Jigten frowned but began to downshift. The truck eased to a halt with a hiss of air brakes. As Shan opened his door to confront his tail, the top of his head felt as it were burning again.
But there was no team sent to retrieve him for Liang. A solitary figure in a rumpled uniform climbed out of the car.
“Lieutenant Meng, we left your district miles ago,” Shan declared.
“I recall that your registration papers don’t allow you out of the county,” she replied.
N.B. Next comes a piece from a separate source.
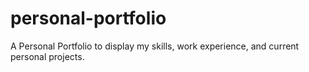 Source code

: # personal-portfolio
A Personal Portfolio to display my skills, work experience, and current personal projects.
“We have already established my scofflaw tendencies. But what’s your excuse?”
Something like defiance burned in her eyes. “Three people were murdered in my district. One of the men assigned to Liang says the bullet we took from the murder scene is just sitting on his desk. You were right. He never sent it to the lab. And yesterday there was a general notice, an alert for all Tibetan offices, about an official German delegation arriving in Lhasa to recover the body of a victim in a climbing accident three hundred miles from here. They took Rutger and dropped him off a cliff. The only one who is doing anything about solving those murders is you.”